## Recorded information

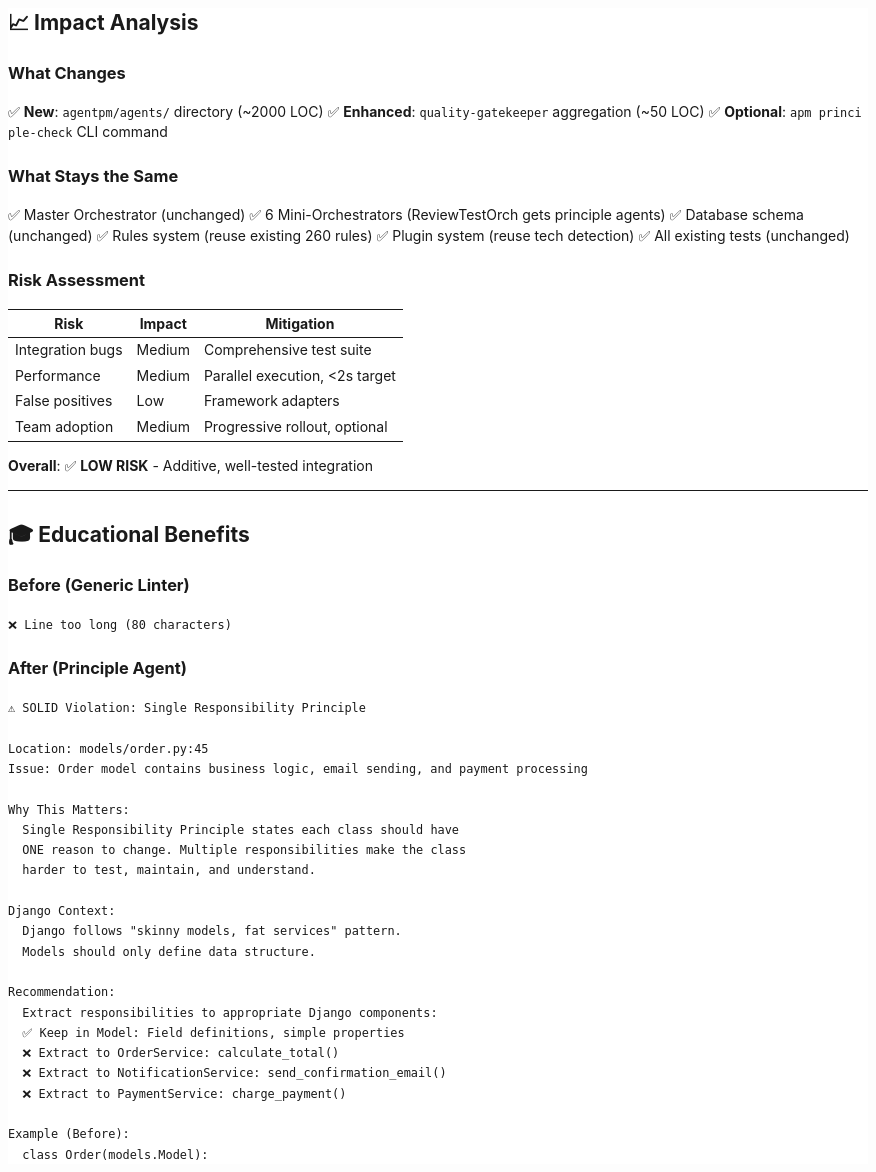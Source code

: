 ## 📈 Impact Analysis

### What Changes
✅ **New**: `agentpm/agents/` directory (~2000 LOC)
✅ **Enhanced**: `quality-gatekeeper` aggregation (~50 LOC)
✅ **Optional**: `apm principle-check` CLI command

### What Stays the Same
✅ Master Orchestrator (unchanged)
✅ 6 Mini-Orchestrators (ReviewTestOrch gets principle agents)
✅ Database schema (unchanged)
✅ Rules system (reuse existing 260 rules)
✅ Plugin system (reuse tech detection)
✅ All existing tests (unchanged)

### Risk Assessment
| Risk | Impact | Mitigation |
|------|--------|------------|
| Integration bugs | Medium | Comprehensive test suite |
| Performance | Medium | Parallel execution, <2s target |
| False positives | Low | Framework adapters |
| Team adoption | Medium | Progressive rollout, optional |

**Overall**: ✅ **LOW RISK** - Additive, well-tested integration

---

## 🎓 Educational Benefits

### Before (Generic Linter)
```
❌ Line too long (80 characters)
```

### After (Principle Agent)
```
⚠️ SOLID Violation: Single Responsibility Principle

Location: models/order.py:45
Issue: Order model contains business logic, email sending, and payment processing

Why This Matters:
  Single Responsibility Principle states each class should have
  ONE reason to change. Multiple responsibilities make the class
  harder to test, maintain, and understand.

Django Context:
  Django follows "skinny models, fat services" pattern.
  Models should only define data structure.

Recommendation:
  Extract responsibilities to appropriate Django components:
  ✅ Keep in Model: Field definitions, simple properties
  ❌ Extract to OrderService: calculate_total()
  ❌ Extract to NotificationService: send_confirmation_email()
  ❌ Extract to PaymentService: charge_payment()

Example (Before):
  class Order(models.Model):
```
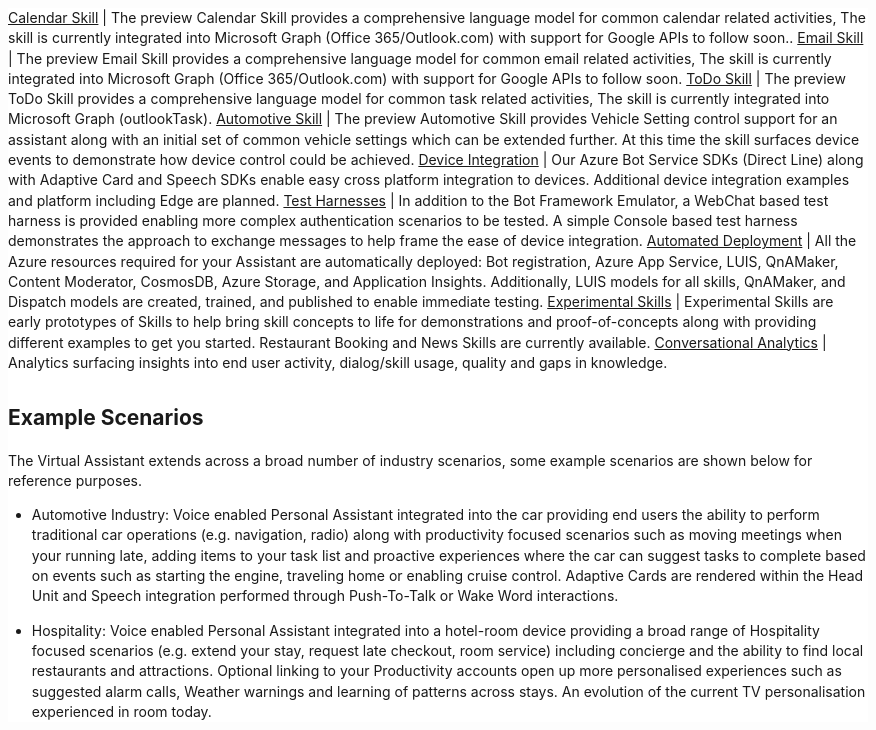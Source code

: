[Calendar Skill](./virtualassistant-skills-productivity-calendar.md) | The preview Calendar Skill provides a comprehensive language model for common calendar related activities, The skill is currently integrated into Microsoft Graph (Office 365/Outlook.com) with support for Google APIs to follow soon..
[Email Skill](./virtualassistant-skills-productivity-email.md) | The preview Email Skill provides a comprehensive language model for common email related activities, The skill is currently integrated into Microsoft Graph (Office 365/Outlook.com) with support for Google APIs to follow soon.
[ToDo Skill](./virtualassistant-skills-productivity-todo.md) | The preview ToDo Skill provides a comprehensive language model for common task related activities, The skill is currently integrated into Microsoft Graph (outlookTask).
[Automotive Skill](./virtualassistant-skills-automotive.md) | The preview Automotive Skill provides Vehicle Setting control support for an assistant along with an initial set of common vehicle settings which can be extended further. At this time the skill surfaces device events to demonstrate how device control could be achieved.
[Device Integration](./virtualassistant-deviceintegration.md) | Our Azure Bot Service SDKs (Direct Line) along with Adaptive Card and Speech SDKs enable easy cross platform integration to devices. Additional device integration examples and platform including Edge are planned.
[Test Harnesses](./virtualassistant-testing.md) | In addition to the Bot Framework Emulator, a WebChat based test harness is provided enabling more complex authentication scenarios to be tested. A simple Console based test harness demonstrates the approach to exchange messages to help frame the ease of device integration.
[Automated Deployment](./virtualassistant-createvirtualassistant.md) | All the Azure resources required for your Assistant are automatically deployed: Bot registration, Azure App Service, LUIS, QnAMaker, Content Moderator, CosmosDB, Azure Storage, and Application Insights. Additionally, LUIS models for all skills, QnAMaker, and Dispatch models are created, trained, and published to enable immediate testing.
[Experimental Skills](./virtualassistant-experimental-skills.md) | Experimental Skills are early prototypes of Skills to help bring skill concepts to life for demonstrations and proof-of-concepts along with providing different examples to get you  started. Restaurant Booking and News Skills are currently available.
[Conversational Analytics](/solutions/analytics/readme.md) | Analytics surfacing insights into end user activity, dialog/skill usage, quality and gaps in knowledge.

## Example Scenarios

The Virtual Assistant extends across a broad number of industry scenarios, some example scenarios are shown below for reference purposes.

- Automotive Industry: Voice enabled Personal Assistant integrated into the car providing end users the ability to perform traditional car operations (e.g. navigation, radio) along with productivity focused scenarios such as moving meetings when your running late, adding items to your task list and proactive experiences where the car can suggest tasks to complete based on events such as starting the engine, traveling home or enabling cruise control. Adaptive Cards are rendered within the Head Unit and Speech integration performed through Push-To-Talk or Wake Word interactions.

- Hospitality: Voice enabled Personal Assistant integrated into a hotel-room device providing a broad range of Hospitality focused scenarios (e.g. extend your stay, request late checkout, room service) including concierge and the ability to find local restaurants and attractions. Optional linking to your Productivity accounts open up more personalised experiences such as suggested alarm calls, Weather warnings and learning of patterns across stays. An evolution of the current TV personalisation experienced in room today.
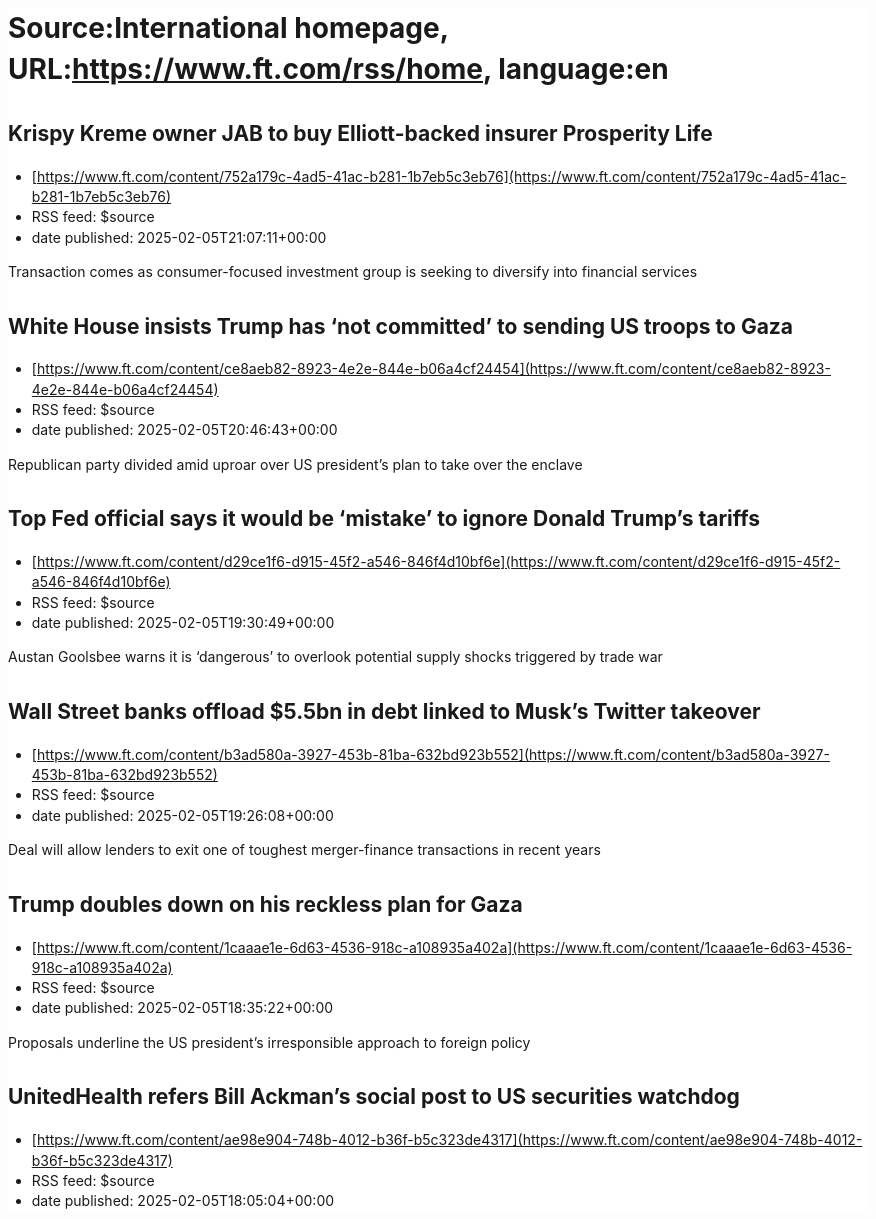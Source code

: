 # Source:International homepage, URL:https://www.ft.com/rss/home, language:en

## Krispy Kreme owner JAB to buy Elliott-backed insurer Prosperity Life
 - [https://www.ft.com/content/752a179c-4ad5-41ac-b281-1b7eb5c3eb76](https://www.ft.com/content/752a179c-4ad5-41ac-b281-1b7eb5c3eb76)
 - RSS feed: $source
 - date published: 2025-02-05T21:07:11+00:00

Transaction comes as consumer-focused investment group is seeking to diversify into financial services

## White House insists Trump has ‘not committed’ to sending US troops to Gaza
 - [https://www.ft.com/content/ce8aeb82-8923-4e2e-844e-b06a4cf24454](https://www.ft.com/content/ce8aeb82-8923-4e2e-844e-b06a4cf24454)
 - RSS feed: $source
 - date published: 2025-02-05T20:46:43+00:00

Republican party divided amid uproar over US president’s plan to take over the enclave

## Top Fed official says it would be ‘mistake’ to ignore Donald Trump’s tariffs
 - [https://www.ft.com/content/d29ce1f6-d915-45f2-a546-846f4d10bf6e](https://www.ft.com/content/d29ce1f6-d915-45f2-a546-846f4d10bf6e)
 - RSS feed: $source
 - date published: 2025-02-05T19:30:49+00:00

Austan Goolsbee warns it is ‘dangerous’ to overlook potential supply shocks triggered by trade war

## Wall Street banks offload $5.5bn in debt linked to Musk’s Twitter takeover
 - [https://www.ft.com/content/b3ad580a-3927-453b-81ba-632bd923b552](https://www.ft.com/content/b3ad580a-3927-453b-81ba-632bd923b552)
 - RSS feed: $source
 - date published: 2025-02-05T19:26:08+00:00

Deal will allow lenders to exit one of toughest merger-finance transactions in recent years

## Trump doubles down on his reckless plan for Gaza
 - [https://www.ft.com/content/1caaae1e-6d63-4536-918c-a108935a402a](https://www.ft.com/content/1caaae1e-6d63-4536-918c-a108935a402a)
 - RSS feed: $source
 - date published: 2025-02-05T18:35:22+00:00

Proposals underline the US president’s irresponsible approach to foreign policy

## UnitedHealth refers Bill Ackman’s social post to US securities watchdog
 - [https://www.ft.com/content/ae98e904-748b-4012-b36f-b5c323de4317](https://www.ft.com/content/ae98e904-748b-4012-b36f-b5c323de4317)
 - RSS feed: $source
 - date published: 2025-02-05T18:05:04+00:00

## Work instructions
Copy nothing but the lines from the first one in the listing through the line with "existing tests (unchanged)", and omit the pictures.

## Solution for this exercise
Source code

: ## 📈 Impact Analysis

### What Changes
✅ **New**: `agentpm/agents/` directory (~2000 LOC)
✅ **Enhanced**: `quality-gatekeeper` aggregation (~50 LOC)
✅ **Optional**: `apm principle-check` CLI command

### What Stays the Same
✅ Master Orchestrator (unchanged)
✅ 6 Mini-Orchestrators (ReviewTestOrch gets principle agents)
✅ Database schema (unchanged)
✅ Rules system (reuse existing 260 rules)
✅ Plugin system (reuse tech detection)
✅ All existing tests (unchanged)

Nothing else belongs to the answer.